I want to create a function that can predict the probability that a client will buy again. In other words; I want to get a function, where I can enter a client's last interaction date, last bid date, number of items bought and total value spend and get the probability that they will buy again. 


*

*What should be the first step? (Distribution? CDF?)

*Which model would be the best one to use? 

*Do I need more data? 

*Can I use Excel or R? 

 A: *

*The first step would be to add to your rows $(X_1,X_2,X_3,X_4,X_5)$ the information $Y$ whether there the client with ID $X_1$ came also later than on interaction date $X_2$. This means an inspection of the table.

*Personally, I would use the decomposition of the model in the following way:
$$
f(Y|X_1,X_2,X_3,X_4,X_5)=f(Y|X_2,X_3,X_4,X_5)f(X_2,X_3,X_4,X_5|X_1)
$$
where $f(Y|X_2,X_3,X_4,X_5)$ would be a model of new purchase for general atributes and $f(X_2,X_3,X_4,X_5|X_1)$ would be a model how the general atributes are distributed for the specific customer ID.

*To construct $f(Y|X_2,X_3,X_4,X_5)$, you can use logistic regression, for instance, eventually any other classification technique.
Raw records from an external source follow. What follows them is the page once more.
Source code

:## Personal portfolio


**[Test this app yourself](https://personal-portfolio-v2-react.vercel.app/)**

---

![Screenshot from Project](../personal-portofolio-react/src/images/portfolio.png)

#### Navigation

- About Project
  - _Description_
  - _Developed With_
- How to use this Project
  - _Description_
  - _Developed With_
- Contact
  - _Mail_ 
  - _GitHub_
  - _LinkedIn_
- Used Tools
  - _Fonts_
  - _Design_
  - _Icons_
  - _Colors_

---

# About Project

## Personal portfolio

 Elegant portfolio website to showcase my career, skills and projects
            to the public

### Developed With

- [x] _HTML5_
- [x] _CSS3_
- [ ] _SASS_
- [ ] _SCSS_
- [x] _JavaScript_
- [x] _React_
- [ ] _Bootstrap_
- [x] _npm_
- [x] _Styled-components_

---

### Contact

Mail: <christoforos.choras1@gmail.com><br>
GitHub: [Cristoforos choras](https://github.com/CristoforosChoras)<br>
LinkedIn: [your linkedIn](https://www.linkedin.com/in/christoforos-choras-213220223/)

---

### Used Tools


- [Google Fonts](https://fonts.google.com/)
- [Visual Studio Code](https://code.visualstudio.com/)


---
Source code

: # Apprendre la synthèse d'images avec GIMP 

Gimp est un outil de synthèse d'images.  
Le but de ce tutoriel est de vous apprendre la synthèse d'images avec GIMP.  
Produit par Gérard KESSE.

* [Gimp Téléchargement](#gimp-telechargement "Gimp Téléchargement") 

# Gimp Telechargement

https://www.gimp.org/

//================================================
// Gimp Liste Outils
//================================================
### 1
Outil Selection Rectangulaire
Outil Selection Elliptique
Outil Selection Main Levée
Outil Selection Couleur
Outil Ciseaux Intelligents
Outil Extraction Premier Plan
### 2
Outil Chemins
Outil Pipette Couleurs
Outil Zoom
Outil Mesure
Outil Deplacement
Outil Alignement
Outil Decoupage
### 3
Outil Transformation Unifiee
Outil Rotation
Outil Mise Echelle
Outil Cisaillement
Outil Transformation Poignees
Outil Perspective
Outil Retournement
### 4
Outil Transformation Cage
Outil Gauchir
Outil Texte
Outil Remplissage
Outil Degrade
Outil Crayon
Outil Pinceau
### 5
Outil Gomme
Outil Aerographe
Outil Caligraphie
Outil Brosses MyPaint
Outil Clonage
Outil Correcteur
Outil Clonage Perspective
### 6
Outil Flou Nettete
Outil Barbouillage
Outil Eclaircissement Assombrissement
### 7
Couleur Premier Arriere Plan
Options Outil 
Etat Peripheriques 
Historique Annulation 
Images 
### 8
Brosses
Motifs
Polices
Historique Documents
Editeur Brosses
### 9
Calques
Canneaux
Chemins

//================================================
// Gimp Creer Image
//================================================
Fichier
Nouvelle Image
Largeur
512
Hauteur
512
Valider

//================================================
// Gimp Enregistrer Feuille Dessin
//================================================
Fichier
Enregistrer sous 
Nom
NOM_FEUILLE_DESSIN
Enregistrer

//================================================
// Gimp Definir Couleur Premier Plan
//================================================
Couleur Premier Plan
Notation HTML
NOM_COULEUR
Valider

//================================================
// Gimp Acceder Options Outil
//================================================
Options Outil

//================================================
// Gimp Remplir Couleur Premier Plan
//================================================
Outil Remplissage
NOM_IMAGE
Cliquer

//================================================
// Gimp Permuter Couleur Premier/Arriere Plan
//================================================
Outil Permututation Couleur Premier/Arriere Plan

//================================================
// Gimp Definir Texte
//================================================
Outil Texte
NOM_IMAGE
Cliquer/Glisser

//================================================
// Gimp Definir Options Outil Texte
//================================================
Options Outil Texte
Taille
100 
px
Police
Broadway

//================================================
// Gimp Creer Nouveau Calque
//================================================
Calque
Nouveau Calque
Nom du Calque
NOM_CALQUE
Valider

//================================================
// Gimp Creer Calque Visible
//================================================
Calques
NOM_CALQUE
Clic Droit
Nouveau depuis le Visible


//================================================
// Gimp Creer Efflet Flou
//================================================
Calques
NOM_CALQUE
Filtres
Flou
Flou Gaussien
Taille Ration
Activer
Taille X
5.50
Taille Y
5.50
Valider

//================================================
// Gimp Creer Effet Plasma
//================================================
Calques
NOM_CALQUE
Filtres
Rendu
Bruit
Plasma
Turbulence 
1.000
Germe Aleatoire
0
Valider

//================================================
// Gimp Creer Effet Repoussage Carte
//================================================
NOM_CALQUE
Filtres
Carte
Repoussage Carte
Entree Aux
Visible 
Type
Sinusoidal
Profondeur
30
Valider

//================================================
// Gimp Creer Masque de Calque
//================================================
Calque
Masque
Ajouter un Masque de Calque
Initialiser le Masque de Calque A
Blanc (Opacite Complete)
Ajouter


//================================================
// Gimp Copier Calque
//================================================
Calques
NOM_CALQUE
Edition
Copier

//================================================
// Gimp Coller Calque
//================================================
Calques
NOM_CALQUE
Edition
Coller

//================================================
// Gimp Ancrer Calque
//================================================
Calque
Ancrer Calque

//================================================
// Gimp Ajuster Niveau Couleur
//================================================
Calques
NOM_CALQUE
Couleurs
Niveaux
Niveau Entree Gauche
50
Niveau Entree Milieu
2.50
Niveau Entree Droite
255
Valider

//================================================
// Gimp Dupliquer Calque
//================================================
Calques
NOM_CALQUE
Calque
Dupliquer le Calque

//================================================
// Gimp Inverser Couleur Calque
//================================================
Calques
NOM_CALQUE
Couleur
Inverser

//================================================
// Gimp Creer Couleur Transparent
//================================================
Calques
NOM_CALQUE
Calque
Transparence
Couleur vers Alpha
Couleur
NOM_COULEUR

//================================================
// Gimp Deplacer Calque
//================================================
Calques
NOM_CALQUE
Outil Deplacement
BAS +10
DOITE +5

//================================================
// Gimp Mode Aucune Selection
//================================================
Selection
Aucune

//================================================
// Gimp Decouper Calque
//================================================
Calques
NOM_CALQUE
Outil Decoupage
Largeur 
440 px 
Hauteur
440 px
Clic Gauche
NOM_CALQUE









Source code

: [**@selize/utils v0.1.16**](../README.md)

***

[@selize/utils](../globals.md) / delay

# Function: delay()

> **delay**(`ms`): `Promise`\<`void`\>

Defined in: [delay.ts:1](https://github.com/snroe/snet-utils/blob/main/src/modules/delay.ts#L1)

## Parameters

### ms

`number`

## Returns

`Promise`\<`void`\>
For logistic regression in R, see this.

*For the construction of $f(X_2,X_3,X_4,X_5|X_1)$, i.e. typical behavior of the specific customer, I would use Gaussian mixtures that can capture wide class of distribution (for Gaussian mixtures R, see this). Practically, the data for specific ID would be queried. Having that model, the prediction that the buyer will come again is like this
$$
f(Y|X_1) = \iiint f(Y|X_2,X_3,X_4,X_5)f(X_2,X_3,X_4,X_5|X_1)dX_2dX_3dX_4dX_5
$$
the integration could be approximated by some Monte-Carlo method, i.e. sampling from $f(X_2,X_3,X_4,X_5|X_1)$ for given $X_1$ samples $(X_2^{k},X_3^{k},X_4^{k},X_5^{k})$ where $k=1,\dots,K$ and then summing
$$
f(Y|X_1) = \frac{1}{K}\sum_{k=1}^K f(Y|X_2^{k},X_3^{k},X_4^{k}, X_5^{k})
$$
Practically, this would mean substitution of the samples into the logistic model and calculation average for given customer ID. This is the number you are looking for.

*Instead of constructing $f(X_2,X_3,X_4,X_5|X_1)$ and sampling, you can use simply the measurements you have for the given customer ID and substitute them into the sum above. This approach will be more reasonable when you do not have too many data for given customer ID.